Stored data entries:
((

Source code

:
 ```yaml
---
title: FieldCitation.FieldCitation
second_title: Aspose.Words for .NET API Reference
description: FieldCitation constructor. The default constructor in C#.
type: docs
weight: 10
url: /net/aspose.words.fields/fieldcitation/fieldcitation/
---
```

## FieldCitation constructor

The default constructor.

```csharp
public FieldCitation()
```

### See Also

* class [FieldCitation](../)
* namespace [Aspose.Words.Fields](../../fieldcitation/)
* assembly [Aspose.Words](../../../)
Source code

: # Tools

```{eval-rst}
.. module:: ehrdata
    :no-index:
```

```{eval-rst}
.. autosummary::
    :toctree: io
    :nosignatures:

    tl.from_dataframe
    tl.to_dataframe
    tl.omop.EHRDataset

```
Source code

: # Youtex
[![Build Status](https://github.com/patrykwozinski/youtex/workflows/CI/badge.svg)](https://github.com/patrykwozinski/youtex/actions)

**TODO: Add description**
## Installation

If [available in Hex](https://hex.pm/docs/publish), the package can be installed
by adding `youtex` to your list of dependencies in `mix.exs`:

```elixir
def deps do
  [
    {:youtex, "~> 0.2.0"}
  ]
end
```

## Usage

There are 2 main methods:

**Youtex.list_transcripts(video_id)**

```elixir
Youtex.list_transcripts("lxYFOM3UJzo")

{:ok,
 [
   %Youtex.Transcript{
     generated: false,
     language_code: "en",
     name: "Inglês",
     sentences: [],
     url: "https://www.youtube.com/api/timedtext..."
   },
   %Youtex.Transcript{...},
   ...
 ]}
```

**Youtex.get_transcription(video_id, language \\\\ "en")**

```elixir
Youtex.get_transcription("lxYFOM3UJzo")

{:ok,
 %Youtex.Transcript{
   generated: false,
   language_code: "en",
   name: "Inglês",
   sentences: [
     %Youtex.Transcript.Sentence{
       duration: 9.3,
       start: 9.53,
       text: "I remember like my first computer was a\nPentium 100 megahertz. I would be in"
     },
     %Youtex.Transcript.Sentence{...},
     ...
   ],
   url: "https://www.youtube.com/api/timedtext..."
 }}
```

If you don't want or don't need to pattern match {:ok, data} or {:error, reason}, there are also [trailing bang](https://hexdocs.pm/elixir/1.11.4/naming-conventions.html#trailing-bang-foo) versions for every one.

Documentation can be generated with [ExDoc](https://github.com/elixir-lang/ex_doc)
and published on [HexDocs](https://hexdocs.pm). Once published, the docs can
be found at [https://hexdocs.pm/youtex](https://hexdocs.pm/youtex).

))

REQUIRED WORK: Among the lines of the preceding data, which ones hold the word "github"? List them.

RESPONSE TO THIS EXERCISE:
[![Build Status](https://github.com/patrykwozinski/youtex/workflows/CI/badge.svg)](https://github.com/patrykwozinski/youtex/actions)
Documentation can be generated with [ExDoc](https://github.com/elixir-lang/ex_doc)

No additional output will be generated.